Protocols like Raft, Paxos, and ZAB (quorum protocols behind etcd, Chubby, and ZooKeeper respectively) all fit this category.
The way failures happen and are detected is important to a bunch of algorithms. The following are the most commonly used ones:
First, Fail-stop failures mean that if a node encounters a problem, everyone can know about it and detect it, and can restore state from stable storage. This is easy mode for theory and protocols, but super hard to achieve in practice (and in some cases impossible)
Crash failures mean that if a node or agent has a problem, it crashes and then never comes back. You are either correct or late forever. This is actually easier to design around than fail-stop in theory (but a huge pain to operate because redundancy is the name of the game, forever).
Omission failures imply that you give correct results that respect the protocol or never answer.
Performance failures assumes that while you respect the protocol in terms of the content of messages you send, you will also possibly send results late.
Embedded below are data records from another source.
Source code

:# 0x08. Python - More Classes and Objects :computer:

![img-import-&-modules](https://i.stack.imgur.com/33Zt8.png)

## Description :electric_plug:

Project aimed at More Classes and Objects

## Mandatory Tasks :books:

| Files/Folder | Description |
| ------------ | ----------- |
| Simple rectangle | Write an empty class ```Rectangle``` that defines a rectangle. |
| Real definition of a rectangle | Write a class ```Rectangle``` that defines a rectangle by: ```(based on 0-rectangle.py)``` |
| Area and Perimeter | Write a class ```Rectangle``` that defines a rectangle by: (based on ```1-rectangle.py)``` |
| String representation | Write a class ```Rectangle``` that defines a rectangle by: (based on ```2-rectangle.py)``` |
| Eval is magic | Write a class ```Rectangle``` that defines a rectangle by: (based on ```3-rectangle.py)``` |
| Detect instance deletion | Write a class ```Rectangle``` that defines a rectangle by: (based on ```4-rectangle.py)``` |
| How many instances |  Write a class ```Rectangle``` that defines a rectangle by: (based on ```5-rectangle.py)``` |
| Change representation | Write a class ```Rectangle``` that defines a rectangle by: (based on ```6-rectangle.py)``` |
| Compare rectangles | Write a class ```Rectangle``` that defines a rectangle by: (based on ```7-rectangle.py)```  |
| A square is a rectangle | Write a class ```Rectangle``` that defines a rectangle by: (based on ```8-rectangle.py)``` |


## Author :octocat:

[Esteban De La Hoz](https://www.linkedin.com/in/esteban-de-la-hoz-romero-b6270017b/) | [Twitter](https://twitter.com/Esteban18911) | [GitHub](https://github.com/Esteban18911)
Byzantine failures means that anything can go wrong (including people willingly trying to break you protocol with bad software pretending to be good software). There's a special class of authentication-detectable byzantine failures which at least put the constraint that you can't forge other messages from other nodes, but that is an optional thing. Byzantine modes are the worst.
By default, most distributed system theory assumes that there are no bad actors or agents that are corrupted and willingly trying to break stuff, and byzantine failures are left up to blockchains and some forms of package management.
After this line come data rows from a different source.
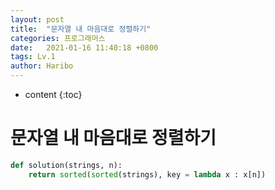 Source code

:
 ```yaml
---
layout: post
title:  "문자열 내 마음대로 정렬하기"
categories: 프로그래머스
date:   2021-01-16 11:40:18 +0800
tags: Lv.1
author: Haribo
---
```


* content
{:toc}
# 문자열 내 마음대로 정렬하기

```python
def solution(strings, n):
    return sorted(sorted(strings), key = lambda x : x[n])
```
Most modern papers and stuff will try and stick with either crash or fail-stop failures since they tend to be practical.
See this typical distsys intro slide deck for more details.
This is one of the core problems in distributed systems: how can all the nodes or agents in a system agree on one value? The reason it's so important is that if you can agree on just one value, you can then do a lot of things.
The most common example of picking a single very useful value is the name of an elected leader that enforces decisions, just so you can stop having to build more consensuses because holy crap consensuses are painful.
Variations exist on what exactly is a consensus, including does everyone agree fully? (strong) or just a majority? (t-resilient) and asking the same question in various synchronicity or failure models.
Note that while classic protocols like Paxos use a leader to ensure consistency and speed up execution while remaining consistent, a bunch of systems will forgo these requirements.
Stands for Fischer-Lynch-Patterson, the authors of a 1985 paper that states that proper consensus where all participants agree on a value is unsolvable in a purely asynchronous model (even though it is in a synchronous model) as long as any kind of failure is possible, even if they're just delays.
It's one of the most influential papers in the arena because it triggered a lot of other work for other academics to define what exactly is going on in distributed systems.
Following FLP results, which showed that failure detection was kind of super-critical to making things work, a lot of computer science folks started working on what exactly it means to detect failures.
This stuff is hard and often much less impressive than we'd hope for it to be. There are strong and weak fault detectors. The former implies all faulty processes are eventually identified by all non-faulty ones, and the latter that only some non-faulty processes find out about faulty ones.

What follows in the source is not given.